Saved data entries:
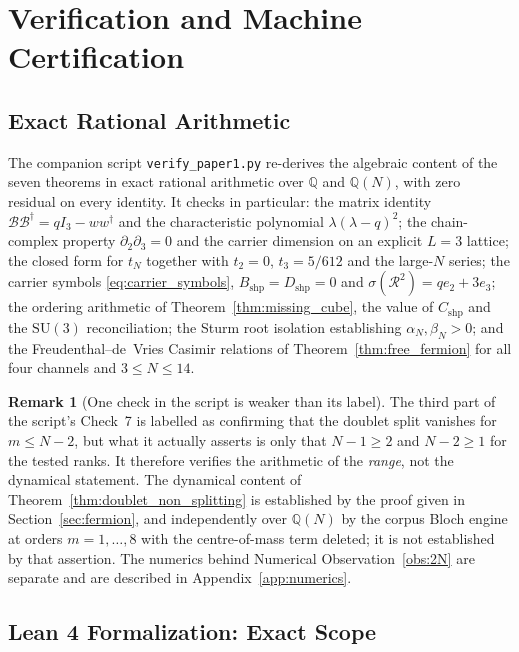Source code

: \documentclass[11pt,a4paper]{article}
\theoremstyle{definition}
\newtheorem{remark}[theorem]{Remark}
\newcommand{\Q}{\mathbb{Q}}
\newcommand{\dg}{^{\dagger}}
\newcommand{\SU}{\mathrm{SU}}
\newcommand{\Bc}{\mathcal{B}}          %
\newcommand{\Rc}{\mathcal{R}}          %
\newcommand{\Bshp}{B_{\mathrm{shp}}}
\newcommand{\Cshp}{C_{\mathrm{shp}}}
\newcommand{\Dshp}{D_{\mathrm{shp}}}
\begin{document}
\section{Verification and Machine Certification}\label{sec:verification}

\subsection{Exact Rational Arithmetic}

The companion script \texttt{verify\_paper1.py} re-derives the algebraic content of the seven theorems in exact rational arithmetic over $\Q$ and $\Q(N)$, with zero residual on every identity. It checks in particular: the matrix identity $\Bc\Bc\dg = qI_3 - ww\dg$ and the characteristic polynomial $\lambda(\lambda-q)^2$; the chain-complex property $\partial_2\partial_3 = 0$ and the carrier dimension on an explicit $L=3$ lattice; the closed form for $t_N$ together with $t_2 = 0$, $t_3 = 5/612$ and the large-$N$ series; the carrier symbols \eqref{eq:carrier_symbols}, $\Bshp = \Dshp = 0$ and $\sigma(\Rc^2) = qe_2 + 3e_3$; the ordering arithmetic of Theorem~\ref{thm:missing_cube}, the value of $\Cshp$ and the $\SU(3)$ reconciliation; the Sturm root isolation establishing $\alpha_N,\beta_N>0$; and the Freudenthal--de~Vries Casimir relations of Theorem~\ref{thm:free_fermion} for all four channels and $3\le N\le 14$.

\begin{remark}[One check in the script is weaker than its label]\label{rem:check7_scope}
The third part of the script's Check~7 is labelled as confirming that the doublet split vanishes for $m\le N-2$, but what it actually asserts is only that $N-1\ge2$ and $N-2\ge1$ for the tested ranks. It therefore verifies the arithmetic of the \emph{range}, not the dynamical statement. The dynamical content of Theorem~\ref{thm:doublet_non_splitting} is established by the proof given in Section~\ref{sec:fermion}, and independently over $\Q(N)$ by the corpus Bloch engine at orders $m = 1,\dots,8$ with the centre-of-mass term deleted; it is not established by that assertion. The numerics behind Numerical Observation~\ref{obs:2N} are separate and are described in Appendix~\ref{app:numerics}.
\end{remark}

\subsection{Lean 4 Formalization: Exact Scope}
\end{document}
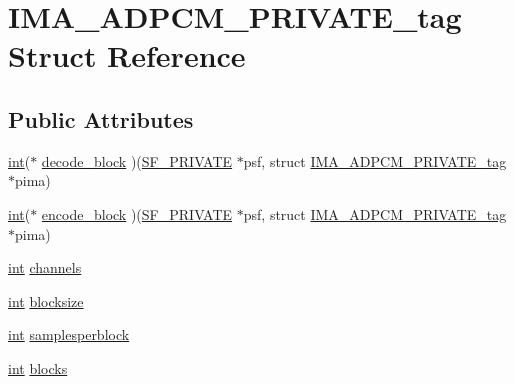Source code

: \hypertarget{struct_i_m_a___a_d_p_c_m___p_r_i_v_a_t_e__tag}{}\section{I\+M\+A\+\_\+\+A\+D\+P\+C\+M\+\_\+\+P\+R\+I\+V\+A\+T\+E\+\_\+tag Struct Reference}
\label{struct_i_m_a___a_d_p_c_m___p_r_i_v_a_t_e__tag}
\subsection*{Public Attributes}
\begin{DoxyCompactItemize}
\item 
\hyperlink{xmltok_8h_a5a0d4a5641ce434f1d23533f2b2e6653}{int}($\ast$ \hyperlink{struct_i_m_a___a_d_p_c_m___p_r_i_v_a_t_e__tag_a7ac43cfa3dce06bc6d6a89ddf80eac72}{decode\+\_\+block} )(\hyperlink{libsndfile_2src_2common_8h_ab5debd339ecaf40f50a223e218900c24}{S\+F\+\_\+\+P\+R\+I\+V\+A\+TE} $\ast$psf, struct \hyperlink{struct_i_m_a___a_d_p_c_m___p_r_i_v_a_t_e__tag}{I\+M\+A\+\_\+\+A\+D\+P\+C\+M\+\_\+\+P\+R\+I\+V\+A\+T\+E\+\_\+tag} $\ast$pima)
\item 
\hyperlink{xmltok_8h_a5a0d4a5641ce434f1d23533f2b2e6653}{int}($\ast$ \hyperlink{struct_i_m_a___a_d_p_c_m___p_r_i_v_a_t_e__tag_a158c7ecc3fb4492e97cd1d25066cad70}{encode\+\_\+block} )(\hyperlink{libsndfile_2src_2common_8h_ab5debd339ecaf40f50a223e218900c24}{S\+F\+\_\+\+P\+R\+I\+V\+A\+TE} $\ast$psf, struct \hyperlink{struct_i_m_a___a_d_p_c_m___p_r_i_v_a_t_e__tag}{I\+M\+A\+\_\+\+A\+D\+P\+C\+M\+\_\+\+P\+R\+I\+V\+A\+T\+E\+\_\+tag} $\ast$pima)
\item 
\hyperlink{xmltok_8h_a5a0d4a5641ce434f1d23533f2b2e6653}{int} \hyperlink{struct_i_m_a___a_d_p_c_m___p_r_i_v_a_t_e__tag_aecef5173edb8ab1d159d006534a1fd1a}{channels}
\item 
\hyperlink{xmltok_8h_a5a0d4a5641ce434f1d23533f2b2e6653}{int} \hyperlink{struct_i_m_a___a_d_p_c_m___p_r_i_v_a_t_e__tag_a0f049bcb950ec99185775c022762459c}{blocksize}
\item 
\hyperlink{xmltok_8h_a5a0d4a5641ce434f1d23533f2b2e6653}{int} \hyperlink{struct_i_m_a___a_d_p_c_m___p_r_i_v_a_t_e__tag_a14c3f41d47a4cf47616649ab2187dae1}{samplesperblock}
\item 
\hyperlink{xmltok_8h_a5a0d4a5641ce434f1d23533f2b2e6653}{int} \hyperlink{struct_i_m_a___a_d_p_c_m___p_r_i_v_a_t_e__tag_ab552c82cd7a551d4d106ef01680c0065}{blocks}
\item 

\end{DoxyCompactItemize}
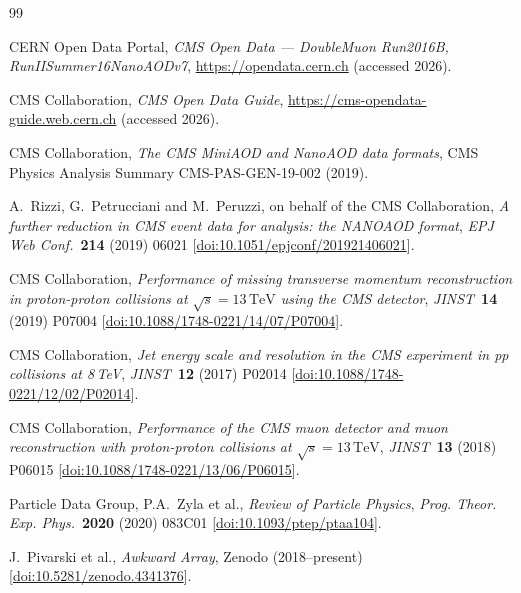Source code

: \documentclass[a4paper,11pt]{article}
\begin{document}
\begin{thebibliography}{99}

  CERN Open Data Portal,
  \emph{CMS Open Data --- DoubleMuon Run2016B, RunIISummer16NanoAODv7},
  \url{https://opendata.cern.ch} (accessed 2026).

  CMS Collaboration,
  \emph{CMS Open Data Guide},
  \url{https://cms-opendata-guide.web.cern.ch} (accessed 2026).

  CMS Collaboration,
  \emph{The CMS MiniAOD and NanoAOD data formats},
  CMS Physics Analysis Summary CMS-PAS-GEN-19-002 (2019).

  A.~Rizzi, G.~Petrucciani and M.~Peruzzi,
  on behalf of the CMS Collaboration,
  \emph{A further reduction in CMS event data for analysis: the NANOAOD
    format},
  \emph{EPJ Web Conf.}~\textbf{214} (2019) 06021
  [\href{https://doi.org/10.1051/epjconf/201921406021}{doi:10.1051/epjconf/201921406021}].

  CMS Collaboration,
  \emph{Performance of missing transverse momentum reconstruction in
    proton-proton collisions at $\sqrt{s} = 13\,\mathrm{TeV}$ using the
    CMS detector},
  \emph{JINST}~\textbf{14} (2019) P07004
  [\href{https://doi.org/10.1088/1748-0221/14/07/P07004}{doi:10.1088/1748-0221/14/07/P07004}].

  CMS Collaboration,
  \emph{Jet energy scale and resolution in the CMS experiment in pp
    collisions at 8\,TeV},
  \emph{JINST}~\textbf{12} (2017) P02014
  [\href{https://doi.org/10.1088/1748-0221/12/02/P02014}{doi:10.1088/1748-0221/12/02/P02014}].

  CMS Collaboration,
  \emph{Performance of the CMS muon detector and muon reconstruction with
    proton-proton collisions at $\sqrt{s} = 13\,\mathrm{TeV}$},
  \emph{JINST}~\textbf{13} (2018) P06015
  [\href{https://doi.org/10.1088/1748-0221/13/06/P06015}{doi:10.1088/1748-0221/13/06/P06015}].

  Particle Data Group, P.A.~Zyla et al.,
  \emph{Review of Particle Physics},
  \emph{Prog. Theor. Exp. Phys.}~\textbf{2020} (2020) 083C01
  [\href{https://doi.org/10.1093/ptep/ptaa104}{doi:10.1093/ptep/ptaa104}].

  J.~Pivarski et al.,
  \emph{Awkward Array},
  Zenodo (2018--present)
  [\href{https://doi.org/10.5281/zenodo.4341376}{doi:10.5281/zenodo.4341376}].


\end{thebibliography}
\end{document}
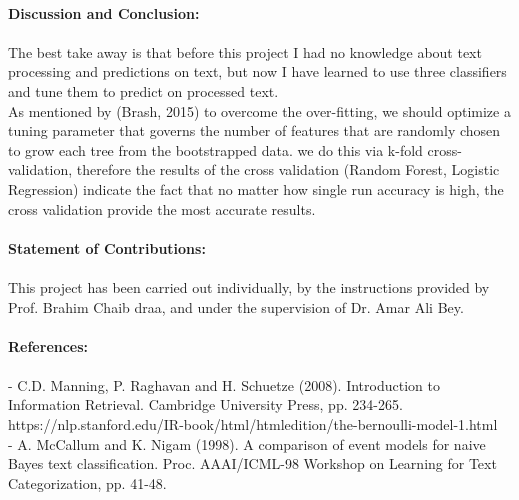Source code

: \documentclass[12pt]{report}
\begin{document}
	\paragraph{Discussion and Conclusion:}
	\paragraph{}
	The best take away is that before this project I had no knowledge about text processing and predictions on text, but now I have learned to use three classifiers and tune them to predict on processed text. \\
	As mentioned by (Brash, 2015) to overcome the over-fitting, we should optimize a tuning parameter that governs the number of features that are randomly chosen to grow each tree from the bootstrapped data. we do this via k-fold cross-validation, therefore the results of the cross validation (Random Forest, Logistic Regression) indicate the fact that no matter how single run accuracy is high, the cross validation provide the most accurate results.\\
		
	
	\paragraph{Statement of Contributions:}
	\paragraph{}
	This project has been carried out individually, by the instructions provided by Prof. Brahim Chaib draa, and under the supervision of Dr. Amar Ali Bey.\\
	
	\paragraph{References:}
	\paragraph{}
	- C.D. Manning, P. Raghavan and H. Schuetze (2008). Introduction to Information Retrieval. Cambridge University Press, pp. 234-265. https://nlp.stanford.edu/IR-book/html/htmledition/the-bernoulli-model-1.html\\
	
	- A. McCallum and K. Nigam (1998). A comparison of event models for naive Bayes text classification. Proc. AAAI/ICML-98 Workshop on Learning for Text Categorization, pp. 41-48.\\
	
\end{document}
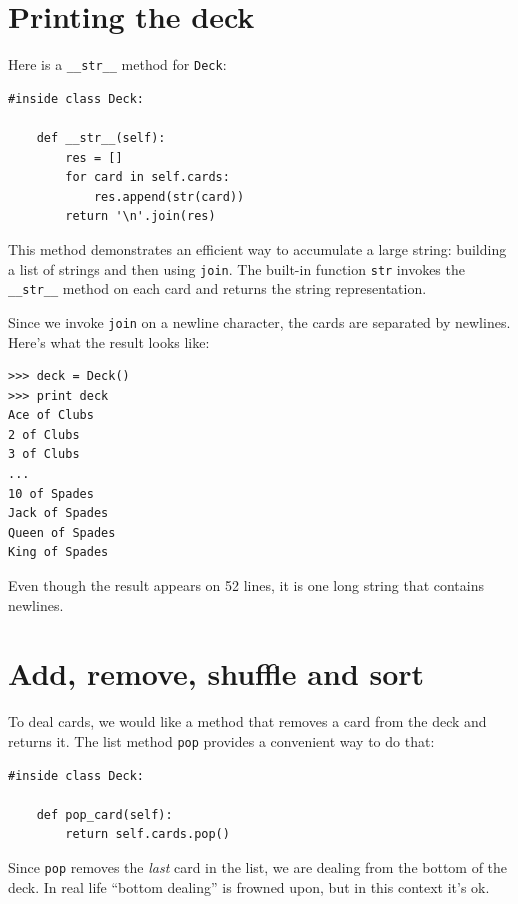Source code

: \documentclass[10pt]{book}
\begin{document}
\section{Printing the deck}
\label{printdeck}

Here is a \verb"__str__" method for {\tt Deck}:

\begin{verbatim}
#inside class Deck:

    def __str__(self):
        res = []
        for card in self.cards:
            res.append(str(card))
        return '\n'.join(res)
\end{verbatim}
%
This method demonstrates an efficient way to accumulate a large
string: building a list of strings and then using {\tt join}.
The built-in function {\tt str} invokes the \verb"__str__"
method on each card and returns the string representation.

Since we invoke {\tt join} on a newline character, the cards
are separated by newlines.  Here's what the result looks like:

\begin{verbatim}
>>> deck = Deck()
>>> print deck
Ace of Clubs
2 of Clubs
3 of Clubs
...
10 of Spades
Jack of Spades
Queen of Spades
King of Spades
\end{verbatim}
%
Even though the result appears on 52 lines, it is
one long string that contains newlines.


\section{Add, remove, shuffle and sort}

To deal cards, we would like a method that
removes a card from the deck and returns it.
The list method {\tt pop} provides a convenient way to do that:

\begin{verbatim}
#inside class Deck:

    def pop_card(self):
        return self.cards.pop()
\end{verbatim}
%
Since {\tt pop} removes the {\em last} card in the list, we are
dealing from the bottom of the deck.  In real life ``bottom dealing'' is
frowned upon,
but in this context it's ok.
\end{document}

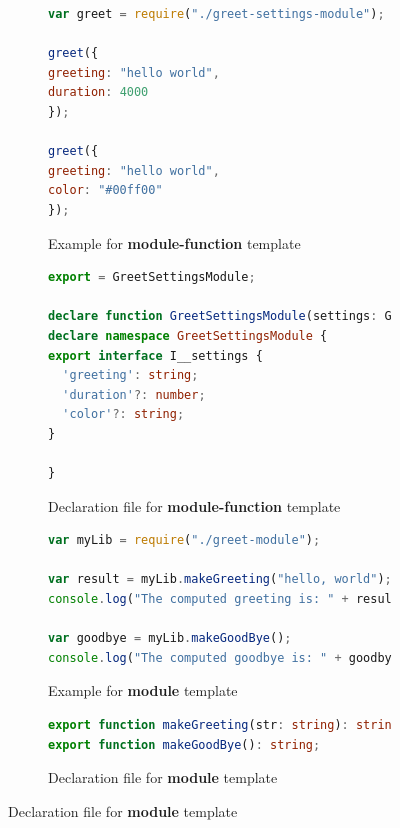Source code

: \documentclass[sigconf]{acmart}
\begin{document}
\begin{figure}[t]
\centering
\begin{subfigure}[t]{0.48\linewidth}
  \begin{lstlisting}[language=JavaScript,numbers=none]
var greet = require("./greet-settings-module");

greet({
greeting: "hello world",
duration: 4000
});

greet({
greeting: "hello world",
color: "#00ff00"
});
  \end{lstlisting}
  \caption{Example for \textbf{module-function} template}
  \label{fig:example-module-function}
\end{subfigure}
\hfill
\begin{subfigure}[t]{0.48\linewidth}
  \begin{lstlisting}[language=TypeScript,numbers=none]
export = GreetSettingsModule;

declare function GreetSettingsModule(settings: GreetSettingsModule.I__settings): void;
declare namespace GreetSettingsModule {
export interface I__settings {
  'greeting': string;
  'duration'?: number;
  'color'?: string;
}

}
  \end{lstlisting}
  \caption{Declaration file for \textbf{module-function} template}
  \label{fig:template-module-function}
\end{subfigure}

\begin{subfigure}[t]{0.48\linewidth}
    \begin{lstlisting}[language=JavaScript,numbers=none]
var myLib = require("./greet-module");

var result = myLib.makeGreeting("hello, world");
console.log("The computed greeting is: " + result);

var goodbye = myLib.makeGoodBye();
console.log("The computed goodbye is: " + goodbye);    
    \end{lstlisting}
  \caption{Example for \textbf{module} template}
  \label{fig:example-module}
  \end{subfigure}
  \hfill
  \begin{subfigure}[t]{0.48\linewidth}
    \begin{lstlisting}[language=TypeScript,numbers=none]
export function makeGreeting(str: string): string;
export function makeGoodBye(): string;        
    \end{lstlisting}
    \caption{Declaration file for \textbf{module} template}
    \label{fig:template-module}
  \end{subfigure}


\end{figure}
\end{document}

### What you will do
Among the lines above, find those containing the word "removes" and copy each.

### Your solution
removes a card from the deck and returns it.
Since {\tt pop} removes the {\em last} card in the list, we are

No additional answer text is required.